Снимок был плохой, выцветший, с белесыми трещинами по эмульсии. На берегу стояли трое: маленькая Вера в детской куртке, мужчина с лодочным багром и женщина в темном плаще — мать. У снимка всегда была одна странность. По левому краю кадра, между Верой и водой, виднелся кусок чьего-то рукава. Человек в кадр не попадал. Только темная ткань, локоть и край ладони. В материалах дела об этом никто не упоминал. На обороте фотографии сохранилась карандашная помета: «их было трое».
Вера провела пальцем по шершавому краю фотографии и убрала ее обратно.
На самом дне папки лежал сложенный вчетверо листок из школьной тетради в косую линейку. Чернила на нем расплылись давным-давно. Текст был детский, неровный. Слова повторялись много раз, вразнобой, наискось, поверх клеток и полей.
Елена Соколова.
Елена Соколова.
Елена Соколова.
Время, когда эти строки легли на бумагу, стерлось из памяти Веры. В сознании пульсировало иное: ледяное прикосновение пола к коленям, тяжелая влага материнского плаща и собственный голос, ставший чужим, сиплым от ужаса. Над ней довлел приказ — нечто неотвратимое и древнее, что невозможно было оспорить. Она просто была инструментом, исполняющим волю, которая не принадлежала человеку.
Повторяй. Пока помнишь — повторяй .
Она сложила листок бережно, словно тот мог рассыпаться от слишком резкого воздуха, и положила в карман пиджака.
Внизу, у архивного крыльца, уже стояла машина.
Серая «Нива» с гербом района на дверце блестела под солнцем так, словно приехала не с четырехчасовой дороги, а с мойки. За рулем сидел молчаливый мужчина лет пятидесяти в выгоревшей кепке. Когда Вера вышла с сумкой, он только кивнул, взял ее чемодан и убрал в багажник.
— Из Вежмы? — спросила она, устраиваясь на переднем сиденье.
— От администрации, — ответил он. — Довезу.
Больше он ничего не сказал.
Машина выехала с городских улиц быстро. За окнами пошли склады, заправки, пилорамы, затем редкие дома с теплицами и старые гаражи, за ними — лес.

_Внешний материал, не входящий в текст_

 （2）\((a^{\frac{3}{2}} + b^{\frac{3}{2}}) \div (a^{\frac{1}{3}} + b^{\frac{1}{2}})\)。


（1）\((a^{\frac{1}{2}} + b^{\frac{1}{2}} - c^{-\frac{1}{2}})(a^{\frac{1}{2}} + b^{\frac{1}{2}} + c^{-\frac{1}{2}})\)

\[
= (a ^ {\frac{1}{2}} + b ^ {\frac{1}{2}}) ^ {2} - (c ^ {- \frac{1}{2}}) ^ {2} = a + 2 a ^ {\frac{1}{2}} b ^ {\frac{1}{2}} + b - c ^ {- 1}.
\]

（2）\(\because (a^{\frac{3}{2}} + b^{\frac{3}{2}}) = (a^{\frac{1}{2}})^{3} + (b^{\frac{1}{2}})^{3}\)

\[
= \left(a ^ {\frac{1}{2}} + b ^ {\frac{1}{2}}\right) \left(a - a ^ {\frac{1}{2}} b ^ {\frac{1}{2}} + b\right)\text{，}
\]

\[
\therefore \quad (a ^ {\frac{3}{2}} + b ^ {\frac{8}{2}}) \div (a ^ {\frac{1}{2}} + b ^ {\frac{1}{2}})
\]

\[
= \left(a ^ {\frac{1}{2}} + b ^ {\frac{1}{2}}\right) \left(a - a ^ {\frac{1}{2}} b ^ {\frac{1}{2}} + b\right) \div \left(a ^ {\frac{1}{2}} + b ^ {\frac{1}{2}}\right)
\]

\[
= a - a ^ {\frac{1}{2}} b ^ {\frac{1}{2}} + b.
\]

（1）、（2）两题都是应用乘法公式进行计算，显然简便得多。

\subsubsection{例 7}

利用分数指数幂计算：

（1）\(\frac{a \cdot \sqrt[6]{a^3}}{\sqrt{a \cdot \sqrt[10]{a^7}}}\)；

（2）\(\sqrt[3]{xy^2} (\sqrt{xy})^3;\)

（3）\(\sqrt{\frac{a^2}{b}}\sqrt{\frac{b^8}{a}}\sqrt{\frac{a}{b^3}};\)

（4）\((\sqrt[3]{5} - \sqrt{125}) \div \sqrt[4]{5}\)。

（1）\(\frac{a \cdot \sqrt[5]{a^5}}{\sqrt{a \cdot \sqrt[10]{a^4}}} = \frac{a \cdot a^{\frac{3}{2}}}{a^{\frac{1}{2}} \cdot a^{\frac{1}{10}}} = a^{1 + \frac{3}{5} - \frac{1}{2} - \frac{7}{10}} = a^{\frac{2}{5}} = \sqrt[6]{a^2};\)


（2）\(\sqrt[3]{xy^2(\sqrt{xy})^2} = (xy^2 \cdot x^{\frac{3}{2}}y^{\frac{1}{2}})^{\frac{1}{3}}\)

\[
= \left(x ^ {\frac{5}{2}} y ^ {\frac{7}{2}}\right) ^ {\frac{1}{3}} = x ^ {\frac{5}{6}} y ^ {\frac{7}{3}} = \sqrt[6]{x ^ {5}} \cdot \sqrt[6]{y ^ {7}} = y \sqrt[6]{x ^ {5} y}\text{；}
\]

Карелия сомкнулась вокруг дороги без перехода, без предисловия, всем своим сдержанным, суровым телом. Сосновые стволы стояли на граните, как на темном железе. В разрубах мелькали белые жилы берез, каменные гряды, сухие канавы. Низкие болотца, которые обычно блестели водой, лежали рыжим ворсом. Кое-где в прогалинах открывались озера. В этот год у них появились новые берега — широкие, серые, голые, обметанные ветром. Там, где раньше вода сразу касалась травы, тянулись полосы ила, обнаженные камни и темные, давно утопленные пни. Над одним таким озером кружили чайки. Их крик резал тишину на длинные белые ленты.
Вера ехала молча. В сумке, на соседнем сиденье, лежали архивные выписки, фото Черноводья и тонкая папка с 1994 годом. Солнце смещалось к западу. По стеклу скользили солнечные иглы от редких лесных просек. В кабине пахло пылью, бензином и смолой. Водитель включил радио, но через минуту убрал звук. Новости звучали здесь непристойно.
На первом большом повороте дорога поднялась на скальный увал. Оттуда открылся длинный вид на озерную систему: голубые чаши, соединенные узкими протоками, темные еловые мысы, деревни у воды, баньки на сваях, лодки, перевернутые на песке. Красота была строгая, не ласковая. Ее нельзя было назвать гостеприимной. Она держалась сама в себе и не нуждалась ни в чьем восхищении.
Вера знала этот север с детства. Мать возила ее по маленьким церквям, по часовням, по забытым усадьбам, по архивным маршрутам, где больше комаров, чем людей, и больше памяти, чем жизни. Вера научилась отличать почерк старообрядческого причетника раньше, чем таблицу умножения. Научилась смотреть на дом не только фасадом — через пристройки, переборы, поздние вставки, по рисунку печных труб, по венцу крыши. Мать говорила: у каждого здания есть свой способ лгать. Нужно видеть не то, что оно показывает, а то, что скрывает.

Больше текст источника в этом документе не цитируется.